Risk Management as Important as Return on InvestmentAdvice to the Advisor
You might say risk management is even more important than return, asserts Sheaff Brock Managing Director Dave Gilreath. In the long run, he believes, risk management can lead to good investment outcomes. And, while nonprofessionals invariably focus on return, expecting their advisors to “beat the market,” that expectation, he feels, is essentially flawed.

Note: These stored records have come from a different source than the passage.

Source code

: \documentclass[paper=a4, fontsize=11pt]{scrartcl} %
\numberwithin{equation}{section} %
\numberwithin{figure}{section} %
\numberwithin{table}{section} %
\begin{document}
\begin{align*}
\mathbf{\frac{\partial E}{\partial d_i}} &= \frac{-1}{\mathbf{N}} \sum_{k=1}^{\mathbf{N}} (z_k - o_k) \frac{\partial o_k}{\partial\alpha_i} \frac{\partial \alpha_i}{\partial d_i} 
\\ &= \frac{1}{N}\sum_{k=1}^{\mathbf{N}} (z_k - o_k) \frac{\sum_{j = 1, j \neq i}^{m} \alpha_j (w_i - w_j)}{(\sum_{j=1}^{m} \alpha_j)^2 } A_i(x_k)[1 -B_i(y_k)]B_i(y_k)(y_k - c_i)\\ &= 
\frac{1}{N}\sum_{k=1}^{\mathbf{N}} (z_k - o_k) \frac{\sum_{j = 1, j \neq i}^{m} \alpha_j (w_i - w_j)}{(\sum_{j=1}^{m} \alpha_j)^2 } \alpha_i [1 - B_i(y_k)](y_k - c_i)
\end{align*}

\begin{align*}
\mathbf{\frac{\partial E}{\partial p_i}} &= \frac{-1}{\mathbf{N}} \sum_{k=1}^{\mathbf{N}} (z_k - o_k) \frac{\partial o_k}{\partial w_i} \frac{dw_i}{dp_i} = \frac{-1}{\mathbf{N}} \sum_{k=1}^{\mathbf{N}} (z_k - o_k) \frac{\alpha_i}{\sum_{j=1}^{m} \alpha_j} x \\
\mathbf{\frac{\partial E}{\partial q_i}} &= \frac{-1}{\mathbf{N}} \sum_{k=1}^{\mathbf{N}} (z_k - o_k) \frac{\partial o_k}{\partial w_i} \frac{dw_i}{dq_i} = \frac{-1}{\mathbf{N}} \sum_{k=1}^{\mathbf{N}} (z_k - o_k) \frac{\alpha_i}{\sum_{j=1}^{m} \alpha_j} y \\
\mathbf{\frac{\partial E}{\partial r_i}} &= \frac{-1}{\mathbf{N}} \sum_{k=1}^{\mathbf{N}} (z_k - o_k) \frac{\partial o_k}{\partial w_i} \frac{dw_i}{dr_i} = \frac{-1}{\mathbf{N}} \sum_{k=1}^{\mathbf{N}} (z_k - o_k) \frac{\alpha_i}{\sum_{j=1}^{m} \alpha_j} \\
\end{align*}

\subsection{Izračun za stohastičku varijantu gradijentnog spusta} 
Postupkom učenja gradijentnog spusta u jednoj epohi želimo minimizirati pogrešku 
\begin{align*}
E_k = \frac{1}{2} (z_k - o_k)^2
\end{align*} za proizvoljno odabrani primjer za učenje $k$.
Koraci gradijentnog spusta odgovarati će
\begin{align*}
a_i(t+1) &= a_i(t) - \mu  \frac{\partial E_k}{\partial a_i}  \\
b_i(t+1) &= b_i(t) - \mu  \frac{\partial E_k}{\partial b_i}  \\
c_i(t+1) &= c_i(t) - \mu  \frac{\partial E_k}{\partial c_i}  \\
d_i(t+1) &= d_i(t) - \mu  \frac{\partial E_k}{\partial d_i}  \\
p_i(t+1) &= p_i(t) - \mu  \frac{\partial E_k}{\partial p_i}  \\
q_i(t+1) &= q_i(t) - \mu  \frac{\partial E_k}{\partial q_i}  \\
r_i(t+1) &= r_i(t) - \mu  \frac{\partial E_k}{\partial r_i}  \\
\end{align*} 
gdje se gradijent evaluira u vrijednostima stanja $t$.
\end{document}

As a recent BlackRock study on market upside/downside demonstrates, “the preponderance of evidence suggests that market timing is difficult and rarely adds value.” Instead, emphasizing “low capture ratios” may offer a better chance for outperformance of the markets. The benefits of downside risk mitigation are grounded in simple math, BlackRock’s Director Mark Peterson explains; it requires bigger gains to make up for drawdowns. (As a simple, yet powerful example of this principle, Gilreath explained in an interview with our Institutional editor, if you lose 50% of your money, you must make 100% just to catch up!)
As of this posting, investors are still tending to be risk-averse, Gilreath notes. At some future point, however, he predicts they may become “risk-greedy.” As an advisor, of course, one can ill-afford to become risk-greedy. This is the wrong time to accept lower quality in exchange for higher yield, Gilreath explains to advisors. Instead, this could be the time to become increasingly fluent in options and REITs.
BlackRock’s Peterson thinks investors may not be “getting it.” It is his opinion that, in an environment characterized by higher volatility and rising correlations, investors should ideally be looking for other ways to minimize risk, introducing less-correlated asset classes and emphasizing less-volatile instruments and funds. Instead, he laments, we see exactly the opposite, with a rotation into riskier funds.
A capture ratio of 1 means a portfolio is moving in sync with the market at large. An upside capture ratio above 1 and a downside capture rate below 1, BlackRock explains, would represent manager skill. But, he feels, rather than chasing higher upside capture ratios, emphasizing lower downside capture may be a more worthwhile trade-off in the long run.
How low do you go? “During the last cycle, in which the S&P 500 fell 51% and then rebounded 221% (during the financial crisis and subsequent recovery), a capture ratio for large-cap stocks of between 50% and 75% would have been optimal,” the BlackRock study concludes.
As financial advisors, Gilreath cautions, it’s important to understand that your clients’ expectations, invariably focused on return and on expectations that you’re there to help them “beat the market,” are essentially flawed. In the long term, Gilreath suggests, risk management—for both your clients and for the health of your practice—is going to prove as important as return on investment!